Morris believed in art for art’s sake and asserted that everyday objects could and should be beautiful. While agreeing with bridging the gap between art and craftsmanship, Bauhaus disagreed with Morris’ fixation on beautiful things created by individual artists. Art, Gropius believed, should serve a social role as well as an aesthetic one.
Bauhaus was forward-thinking. They knew machine production was the way of the future, a future that should reflect the modernisation of society after the horrors of World War 1, and that they could commandeer it into mass-producing beautiful yet functional objects for people on a larger, more affordable scale. It was time to move from Expressionism to objectivity. The Machine Age was an opportunity, not a curse.
Bauhaus was a unique institution. It respected woodwork, metalwork, stained glass, typography, textiles, and furniture design just as much as fine art, oil and watercolour painting, and sketches.
In the school’s early days, Gropius wrote: “We must not start with mediocrity. It is our duty to enlist powerful, famous personalities wherever possible, even if we do not yet fully understand them”. So, to execute his vision, Gropius invited many influential avant-garde artists and craftsmen to teach at Bauhaus. These “masters” – Bauhaus did not use the word “teachers” – included choreographer Oskar Schlemmerand, Hungarian multimedia artist László Moholy-Nagy, and Expressionist painter Lyonel Feininger, and the innovators of abstract art, Paul Klee and Wassily Kandinsky.
The school attracted extraordinary students too. For centuries, art students had to attend prestigious neo-classical academies where art was about historical representation, and most students were highly-educated young men from wellto-do families. The students at Bauhaus, however, were keen to abandon tradition. Their ages varied from seventeen to their mid-40s (the school attracted numerous war veterans). Their social and educational backgrounds were mixed; one-third of the students were women, including industrial designer Marianne Brandt and textile artist Anni Albers, both of whom would become masters.
A vital characteristic of the masters’ teaching was their preoccupation with theoretical and intellectual approaches to the study of art. Their emphasis on problemsolving and experimentation conceptualised art as a subject that could be approached scientifically, thus granting it more respect. The workshops were usually taught by two masters – an artist and an expert craftsman – so theory and technical processes were equally important.

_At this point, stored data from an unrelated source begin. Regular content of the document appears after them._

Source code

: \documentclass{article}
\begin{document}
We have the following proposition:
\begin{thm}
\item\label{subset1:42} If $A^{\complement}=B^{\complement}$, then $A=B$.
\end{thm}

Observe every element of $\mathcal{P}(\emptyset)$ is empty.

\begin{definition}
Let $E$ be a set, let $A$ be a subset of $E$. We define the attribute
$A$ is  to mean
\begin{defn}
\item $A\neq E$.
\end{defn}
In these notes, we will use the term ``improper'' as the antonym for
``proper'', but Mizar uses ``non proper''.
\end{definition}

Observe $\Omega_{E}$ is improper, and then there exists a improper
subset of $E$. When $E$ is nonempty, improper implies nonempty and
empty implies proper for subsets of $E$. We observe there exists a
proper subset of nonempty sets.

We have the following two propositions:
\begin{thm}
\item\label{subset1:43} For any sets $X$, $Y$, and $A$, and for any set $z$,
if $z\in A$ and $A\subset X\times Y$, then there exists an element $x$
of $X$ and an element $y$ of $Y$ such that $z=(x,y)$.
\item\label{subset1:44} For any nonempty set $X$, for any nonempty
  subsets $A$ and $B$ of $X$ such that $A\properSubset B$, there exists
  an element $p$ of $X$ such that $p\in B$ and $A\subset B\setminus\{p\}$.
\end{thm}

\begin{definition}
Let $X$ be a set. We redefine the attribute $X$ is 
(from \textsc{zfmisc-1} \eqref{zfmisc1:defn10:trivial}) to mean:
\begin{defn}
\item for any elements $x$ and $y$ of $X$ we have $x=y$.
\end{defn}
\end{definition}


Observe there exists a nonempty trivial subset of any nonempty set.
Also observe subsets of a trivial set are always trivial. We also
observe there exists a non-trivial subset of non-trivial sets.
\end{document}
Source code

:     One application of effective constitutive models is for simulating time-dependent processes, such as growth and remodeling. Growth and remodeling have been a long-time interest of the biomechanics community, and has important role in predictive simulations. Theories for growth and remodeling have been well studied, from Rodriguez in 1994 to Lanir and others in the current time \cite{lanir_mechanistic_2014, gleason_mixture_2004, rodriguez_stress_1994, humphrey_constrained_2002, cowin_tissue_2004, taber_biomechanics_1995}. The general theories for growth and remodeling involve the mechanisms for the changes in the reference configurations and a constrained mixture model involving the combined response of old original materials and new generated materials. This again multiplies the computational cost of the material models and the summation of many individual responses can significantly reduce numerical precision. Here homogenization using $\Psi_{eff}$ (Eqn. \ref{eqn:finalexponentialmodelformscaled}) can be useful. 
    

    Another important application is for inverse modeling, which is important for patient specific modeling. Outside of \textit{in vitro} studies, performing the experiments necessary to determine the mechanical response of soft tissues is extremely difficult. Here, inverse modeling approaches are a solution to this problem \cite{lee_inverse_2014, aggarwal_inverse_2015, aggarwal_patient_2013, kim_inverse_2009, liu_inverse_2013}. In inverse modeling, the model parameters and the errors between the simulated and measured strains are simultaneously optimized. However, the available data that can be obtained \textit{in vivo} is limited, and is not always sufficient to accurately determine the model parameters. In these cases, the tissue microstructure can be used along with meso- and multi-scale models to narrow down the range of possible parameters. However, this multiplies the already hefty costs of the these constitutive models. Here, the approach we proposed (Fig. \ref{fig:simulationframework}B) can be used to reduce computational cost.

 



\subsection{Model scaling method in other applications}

Students at Bauhaus were required to take a variety of workshops which Gropius had visualised as a wheel of concentric rings. The outer ring was the six-month preliminary basic course, the vorkurs, introduced by Swiss artist Johannes Itten. Before advancing to more specific workshops, students first had to understand the fundamental aspects of art and design, including colour theory and materials. When they progressed to specialised workshops, students were taught to see practical objects such as furniture and light fixtures worthy of an artistic approach. “Truth to materials” was one of their central beliefs, so ornamentation and the disguising of supporting materials like metal were discouraged, while the clean, honest simplicity of modernity was welcomed. Bauhaus’s textile and metalworking workshops were exceedingly popular. The textile artists created abstract designs that decorated the building. The metalworkers successfully developed models for items such as tableware and lighting fixtures for mass production, many of which were used in and around the building.
The designs often featured geometric designs with clean lines, abstract shapes, balanced forms, and no more decoration than was necessary. Their aesthetic was brutal but elegant. Paintings, especially those taught by Kandinsky and Klee, frequently included flat planes with overlapping shapes to create an abstract dimensionality. Bauhaus typography was visually clarifying and was approached as a pragmatic form of communication; their style influenced modern corporate and industry advertising. Furniture and architecture tended to have rectangular or curved features, and much of Bauhaus’s furniture incorporated modern-looking chrome metal. Once their style was established, the school embraced the motto “art into industry”.